_Aim of the task_
Could you return every line of the records below that contains the word "because"?
+++
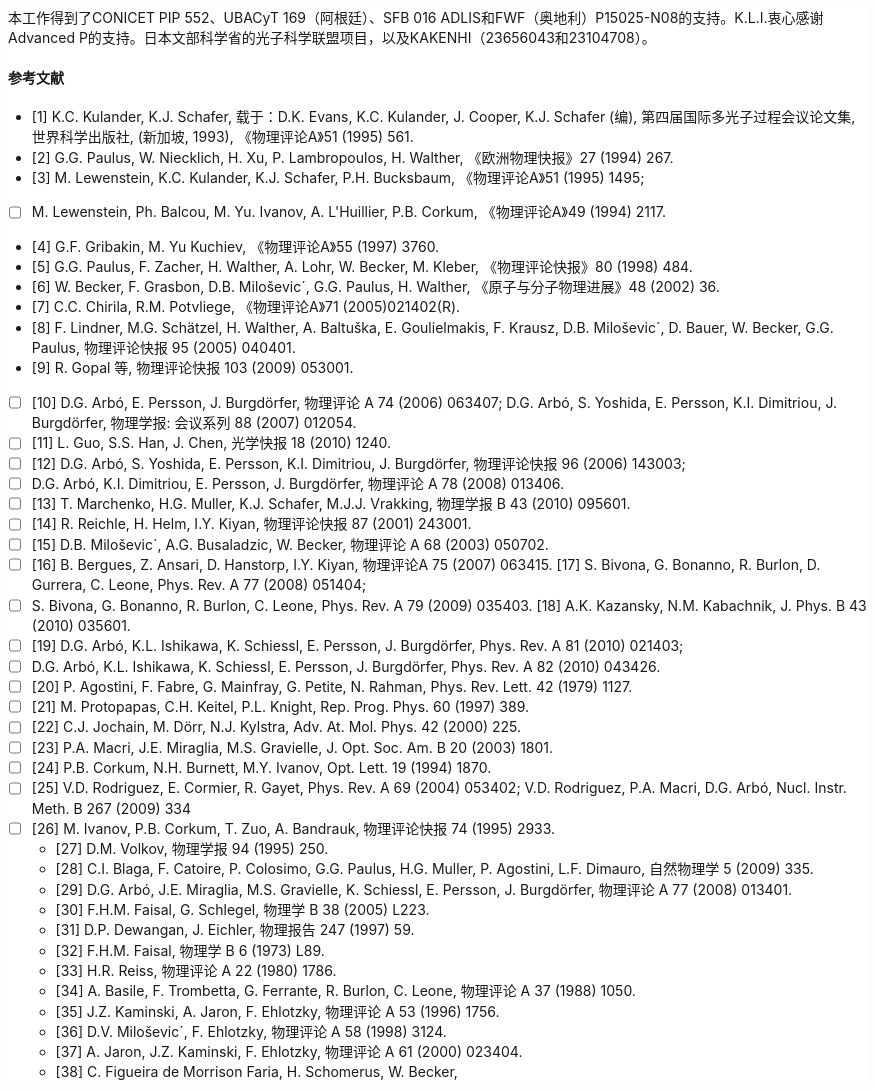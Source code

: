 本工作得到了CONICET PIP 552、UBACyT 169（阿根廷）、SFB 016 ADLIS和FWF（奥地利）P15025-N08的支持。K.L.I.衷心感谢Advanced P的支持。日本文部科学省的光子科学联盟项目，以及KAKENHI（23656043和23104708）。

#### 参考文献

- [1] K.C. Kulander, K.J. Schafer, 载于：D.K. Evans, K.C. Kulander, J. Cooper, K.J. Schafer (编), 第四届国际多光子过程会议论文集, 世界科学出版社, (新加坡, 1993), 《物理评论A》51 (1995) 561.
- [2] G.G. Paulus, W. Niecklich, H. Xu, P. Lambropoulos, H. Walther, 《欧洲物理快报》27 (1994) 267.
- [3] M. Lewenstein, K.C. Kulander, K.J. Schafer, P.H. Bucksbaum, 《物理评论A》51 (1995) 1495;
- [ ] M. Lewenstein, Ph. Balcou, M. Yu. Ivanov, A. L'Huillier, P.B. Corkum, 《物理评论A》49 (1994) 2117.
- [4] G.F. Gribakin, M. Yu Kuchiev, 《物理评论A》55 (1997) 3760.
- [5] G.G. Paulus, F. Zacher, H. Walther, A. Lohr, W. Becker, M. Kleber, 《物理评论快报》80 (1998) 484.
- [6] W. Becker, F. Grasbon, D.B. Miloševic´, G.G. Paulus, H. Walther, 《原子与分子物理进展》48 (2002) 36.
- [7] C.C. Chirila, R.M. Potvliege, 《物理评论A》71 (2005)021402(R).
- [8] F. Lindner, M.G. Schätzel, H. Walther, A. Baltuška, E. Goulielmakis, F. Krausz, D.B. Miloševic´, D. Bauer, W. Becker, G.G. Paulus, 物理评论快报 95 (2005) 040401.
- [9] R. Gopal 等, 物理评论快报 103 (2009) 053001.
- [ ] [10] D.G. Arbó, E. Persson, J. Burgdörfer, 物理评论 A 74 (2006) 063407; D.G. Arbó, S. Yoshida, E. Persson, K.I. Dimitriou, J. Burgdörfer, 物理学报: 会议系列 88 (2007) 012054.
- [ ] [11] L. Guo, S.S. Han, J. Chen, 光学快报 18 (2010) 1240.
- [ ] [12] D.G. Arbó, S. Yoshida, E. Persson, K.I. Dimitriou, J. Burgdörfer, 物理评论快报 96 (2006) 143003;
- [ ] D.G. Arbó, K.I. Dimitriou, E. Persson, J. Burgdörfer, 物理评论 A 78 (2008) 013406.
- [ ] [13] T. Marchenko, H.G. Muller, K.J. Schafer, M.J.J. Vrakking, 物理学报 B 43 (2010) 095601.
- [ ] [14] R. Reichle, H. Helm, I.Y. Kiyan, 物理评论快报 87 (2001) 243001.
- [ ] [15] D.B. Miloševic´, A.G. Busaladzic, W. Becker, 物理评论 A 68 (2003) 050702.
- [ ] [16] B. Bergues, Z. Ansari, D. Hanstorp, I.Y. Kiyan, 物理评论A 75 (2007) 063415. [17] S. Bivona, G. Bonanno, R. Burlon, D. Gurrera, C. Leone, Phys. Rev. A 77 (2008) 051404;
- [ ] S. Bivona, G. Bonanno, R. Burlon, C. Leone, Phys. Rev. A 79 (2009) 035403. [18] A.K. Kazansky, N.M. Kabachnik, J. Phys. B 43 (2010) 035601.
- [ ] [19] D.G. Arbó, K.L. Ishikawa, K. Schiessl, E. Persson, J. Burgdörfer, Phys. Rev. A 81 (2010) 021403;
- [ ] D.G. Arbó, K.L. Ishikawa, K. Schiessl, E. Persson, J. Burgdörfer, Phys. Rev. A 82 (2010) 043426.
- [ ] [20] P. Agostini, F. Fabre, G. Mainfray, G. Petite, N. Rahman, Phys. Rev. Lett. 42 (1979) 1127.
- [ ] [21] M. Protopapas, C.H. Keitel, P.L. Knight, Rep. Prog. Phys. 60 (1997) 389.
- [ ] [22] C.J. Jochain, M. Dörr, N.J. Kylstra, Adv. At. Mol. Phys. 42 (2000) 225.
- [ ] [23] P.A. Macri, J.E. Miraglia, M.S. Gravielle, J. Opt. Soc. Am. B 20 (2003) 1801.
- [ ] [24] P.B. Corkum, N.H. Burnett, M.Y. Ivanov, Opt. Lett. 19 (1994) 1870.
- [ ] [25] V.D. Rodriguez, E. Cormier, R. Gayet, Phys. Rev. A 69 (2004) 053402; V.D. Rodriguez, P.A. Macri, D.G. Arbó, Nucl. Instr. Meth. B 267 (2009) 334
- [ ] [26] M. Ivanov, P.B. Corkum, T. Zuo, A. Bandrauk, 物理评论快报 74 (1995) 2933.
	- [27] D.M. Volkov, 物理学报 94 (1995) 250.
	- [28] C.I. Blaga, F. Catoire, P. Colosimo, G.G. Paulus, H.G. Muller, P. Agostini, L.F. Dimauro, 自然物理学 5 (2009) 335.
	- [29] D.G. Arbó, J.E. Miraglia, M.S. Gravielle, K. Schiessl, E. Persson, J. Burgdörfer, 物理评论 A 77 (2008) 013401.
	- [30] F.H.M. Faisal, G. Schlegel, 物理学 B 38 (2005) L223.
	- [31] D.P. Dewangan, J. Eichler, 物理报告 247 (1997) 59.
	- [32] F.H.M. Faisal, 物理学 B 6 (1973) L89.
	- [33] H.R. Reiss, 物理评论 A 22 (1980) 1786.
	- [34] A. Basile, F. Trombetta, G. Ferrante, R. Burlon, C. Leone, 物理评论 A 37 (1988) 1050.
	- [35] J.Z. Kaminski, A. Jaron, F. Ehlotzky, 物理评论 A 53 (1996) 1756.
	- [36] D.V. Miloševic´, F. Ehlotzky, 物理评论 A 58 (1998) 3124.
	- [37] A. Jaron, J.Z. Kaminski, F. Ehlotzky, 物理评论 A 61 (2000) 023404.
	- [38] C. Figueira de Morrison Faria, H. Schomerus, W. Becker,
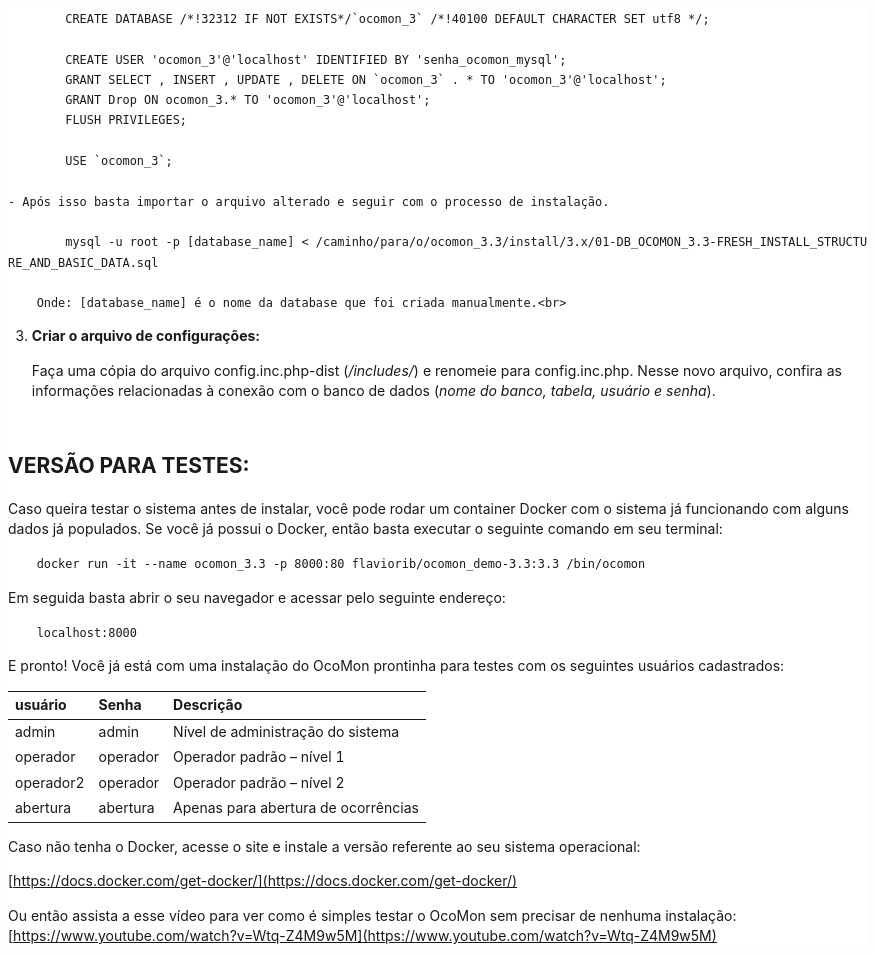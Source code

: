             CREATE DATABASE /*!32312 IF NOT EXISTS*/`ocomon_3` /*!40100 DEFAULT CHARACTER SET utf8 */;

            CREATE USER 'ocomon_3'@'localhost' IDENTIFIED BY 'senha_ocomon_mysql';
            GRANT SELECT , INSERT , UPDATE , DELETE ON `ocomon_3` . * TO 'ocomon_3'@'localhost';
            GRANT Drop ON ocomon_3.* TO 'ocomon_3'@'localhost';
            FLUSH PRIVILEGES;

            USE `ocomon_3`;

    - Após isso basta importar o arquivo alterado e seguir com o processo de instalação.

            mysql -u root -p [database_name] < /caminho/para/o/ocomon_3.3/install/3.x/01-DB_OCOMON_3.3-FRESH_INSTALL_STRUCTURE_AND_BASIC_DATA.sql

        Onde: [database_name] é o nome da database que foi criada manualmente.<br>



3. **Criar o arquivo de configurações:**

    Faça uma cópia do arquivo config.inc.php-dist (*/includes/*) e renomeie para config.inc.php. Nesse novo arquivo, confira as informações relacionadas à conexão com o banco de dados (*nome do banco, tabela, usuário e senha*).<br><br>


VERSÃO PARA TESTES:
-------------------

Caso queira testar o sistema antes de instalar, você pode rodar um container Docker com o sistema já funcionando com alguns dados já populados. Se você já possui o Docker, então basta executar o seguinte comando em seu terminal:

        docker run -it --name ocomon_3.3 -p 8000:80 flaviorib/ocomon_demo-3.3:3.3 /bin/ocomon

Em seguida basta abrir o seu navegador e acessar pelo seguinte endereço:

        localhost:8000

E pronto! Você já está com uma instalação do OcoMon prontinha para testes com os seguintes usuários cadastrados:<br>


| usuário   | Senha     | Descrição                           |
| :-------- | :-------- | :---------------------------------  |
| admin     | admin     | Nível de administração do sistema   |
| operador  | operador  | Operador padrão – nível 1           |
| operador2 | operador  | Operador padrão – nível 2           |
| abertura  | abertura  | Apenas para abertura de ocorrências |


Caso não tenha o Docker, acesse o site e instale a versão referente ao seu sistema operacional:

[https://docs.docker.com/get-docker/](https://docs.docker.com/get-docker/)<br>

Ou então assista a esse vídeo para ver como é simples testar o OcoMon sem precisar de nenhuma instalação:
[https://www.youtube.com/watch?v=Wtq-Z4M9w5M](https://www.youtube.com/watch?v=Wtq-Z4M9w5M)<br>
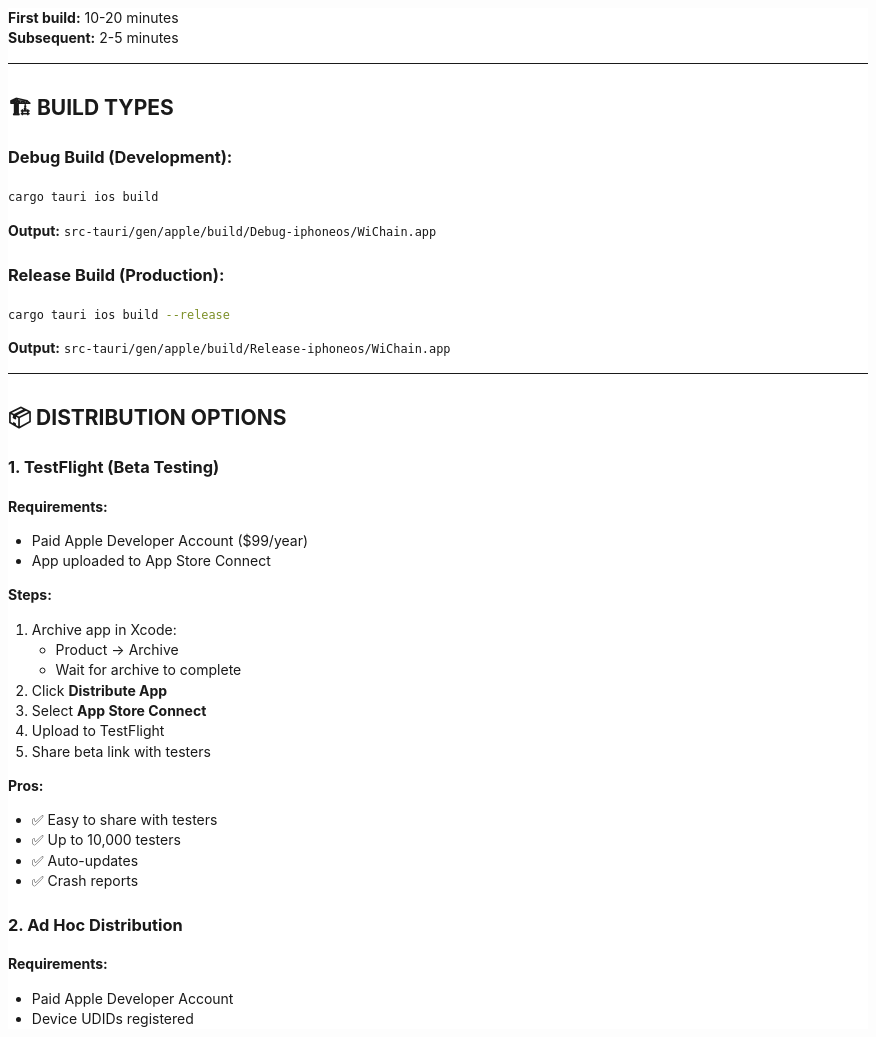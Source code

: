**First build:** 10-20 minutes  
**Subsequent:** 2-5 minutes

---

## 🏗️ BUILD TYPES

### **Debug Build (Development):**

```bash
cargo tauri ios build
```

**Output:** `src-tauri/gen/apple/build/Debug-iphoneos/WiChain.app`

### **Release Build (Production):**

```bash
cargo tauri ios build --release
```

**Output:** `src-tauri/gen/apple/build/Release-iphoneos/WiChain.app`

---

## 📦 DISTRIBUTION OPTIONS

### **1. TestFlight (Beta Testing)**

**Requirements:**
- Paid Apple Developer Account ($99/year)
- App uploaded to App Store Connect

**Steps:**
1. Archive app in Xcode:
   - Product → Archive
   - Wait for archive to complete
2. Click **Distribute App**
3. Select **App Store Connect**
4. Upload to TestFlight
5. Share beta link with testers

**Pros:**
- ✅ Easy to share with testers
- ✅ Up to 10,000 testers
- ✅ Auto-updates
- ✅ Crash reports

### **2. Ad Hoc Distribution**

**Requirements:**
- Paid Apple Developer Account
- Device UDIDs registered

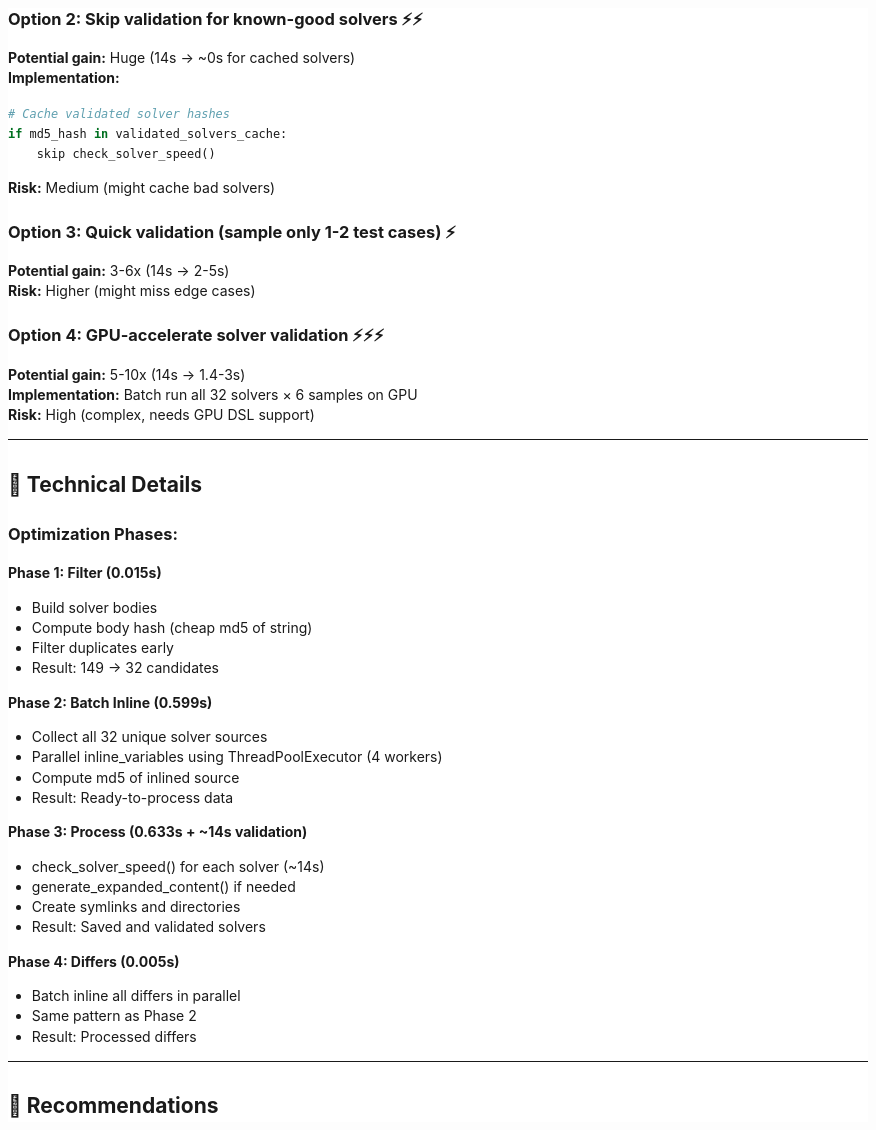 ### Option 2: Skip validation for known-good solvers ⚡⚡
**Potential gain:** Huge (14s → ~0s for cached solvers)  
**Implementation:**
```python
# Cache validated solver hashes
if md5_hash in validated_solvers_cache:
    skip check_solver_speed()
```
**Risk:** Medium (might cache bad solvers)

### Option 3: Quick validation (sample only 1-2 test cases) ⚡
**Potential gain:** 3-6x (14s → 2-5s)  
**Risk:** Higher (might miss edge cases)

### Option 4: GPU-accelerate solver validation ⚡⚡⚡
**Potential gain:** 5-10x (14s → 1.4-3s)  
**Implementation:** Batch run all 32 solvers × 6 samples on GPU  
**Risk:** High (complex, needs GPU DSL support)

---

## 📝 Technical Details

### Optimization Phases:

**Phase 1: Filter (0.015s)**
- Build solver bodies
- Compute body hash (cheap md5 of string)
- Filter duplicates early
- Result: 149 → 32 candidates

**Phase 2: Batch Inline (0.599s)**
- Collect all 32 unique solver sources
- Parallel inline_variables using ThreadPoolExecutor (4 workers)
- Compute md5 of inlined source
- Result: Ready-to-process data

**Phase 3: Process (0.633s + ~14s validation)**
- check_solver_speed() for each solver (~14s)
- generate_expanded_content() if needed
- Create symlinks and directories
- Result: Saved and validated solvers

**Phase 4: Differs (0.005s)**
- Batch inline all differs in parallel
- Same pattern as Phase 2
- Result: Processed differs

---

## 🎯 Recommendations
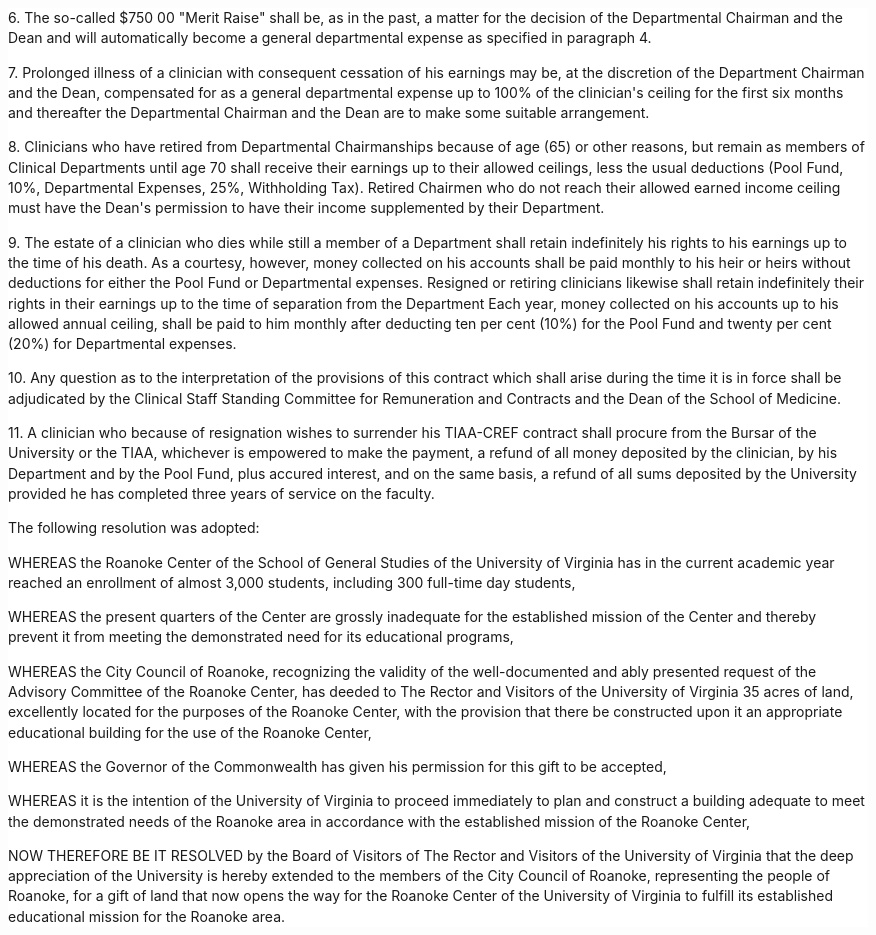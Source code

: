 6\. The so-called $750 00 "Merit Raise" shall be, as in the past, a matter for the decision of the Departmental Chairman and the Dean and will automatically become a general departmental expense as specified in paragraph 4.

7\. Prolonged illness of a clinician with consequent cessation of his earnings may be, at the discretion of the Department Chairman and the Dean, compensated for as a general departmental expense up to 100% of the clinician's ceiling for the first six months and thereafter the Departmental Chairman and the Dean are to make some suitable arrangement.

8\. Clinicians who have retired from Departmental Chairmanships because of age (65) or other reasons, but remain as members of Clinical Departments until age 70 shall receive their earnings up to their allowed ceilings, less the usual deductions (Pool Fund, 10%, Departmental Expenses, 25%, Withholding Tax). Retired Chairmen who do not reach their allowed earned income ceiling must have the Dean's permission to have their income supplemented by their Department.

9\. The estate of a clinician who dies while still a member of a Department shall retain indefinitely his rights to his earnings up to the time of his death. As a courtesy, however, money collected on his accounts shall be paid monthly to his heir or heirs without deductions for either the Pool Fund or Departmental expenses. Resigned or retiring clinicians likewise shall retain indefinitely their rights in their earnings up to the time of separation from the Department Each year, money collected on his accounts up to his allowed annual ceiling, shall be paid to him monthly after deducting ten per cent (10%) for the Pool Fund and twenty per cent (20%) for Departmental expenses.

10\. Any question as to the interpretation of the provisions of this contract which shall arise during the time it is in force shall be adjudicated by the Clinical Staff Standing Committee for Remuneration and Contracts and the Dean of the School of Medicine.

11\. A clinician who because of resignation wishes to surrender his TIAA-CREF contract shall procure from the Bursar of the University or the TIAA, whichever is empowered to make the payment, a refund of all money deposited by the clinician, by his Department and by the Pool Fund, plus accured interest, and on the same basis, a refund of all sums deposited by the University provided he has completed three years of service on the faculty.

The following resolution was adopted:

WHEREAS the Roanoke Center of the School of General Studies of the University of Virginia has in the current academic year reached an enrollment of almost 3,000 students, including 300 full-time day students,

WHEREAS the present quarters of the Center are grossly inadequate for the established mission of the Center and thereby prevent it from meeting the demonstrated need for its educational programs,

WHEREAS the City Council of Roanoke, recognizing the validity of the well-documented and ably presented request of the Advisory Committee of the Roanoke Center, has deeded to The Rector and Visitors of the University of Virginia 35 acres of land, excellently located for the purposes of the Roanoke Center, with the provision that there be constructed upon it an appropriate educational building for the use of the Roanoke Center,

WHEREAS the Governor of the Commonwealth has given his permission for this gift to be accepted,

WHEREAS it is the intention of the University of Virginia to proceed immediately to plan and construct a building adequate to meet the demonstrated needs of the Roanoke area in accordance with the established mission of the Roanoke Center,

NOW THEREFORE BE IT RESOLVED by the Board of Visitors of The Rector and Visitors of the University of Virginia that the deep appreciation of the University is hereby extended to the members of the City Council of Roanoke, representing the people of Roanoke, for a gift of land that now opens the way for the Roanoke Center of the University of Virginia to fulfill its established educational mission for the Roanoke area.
+++
_Reply to the exercise_
8\. Clinicians who have retired from Departmental Chairmanships because of age (65) or other reasons, but remain as members of Clinical Departments until age 70 shall receive their earnings up to their allowed ceilings, less the usual deductions (Pool Fund, 10%, Departmental Expenses, 25%, Withholding Tax). Retired Chairmen who do not reach their allowed earned income ceiling must have the Dean's permission to have their income supplemented by their Department.
11\. A clinician who because of resignation wishes to surrender his TIAA-CREF contract shall procure from the Bursar of the University or the TIAA, whichever is empowered to make the payment, a refund of all money deposited by the clinician, by his Department and by the Pool Fund, plus accured interest, and on the same basis, a refund of all sums deposited by the University provided he has completed three years of service on the faculty.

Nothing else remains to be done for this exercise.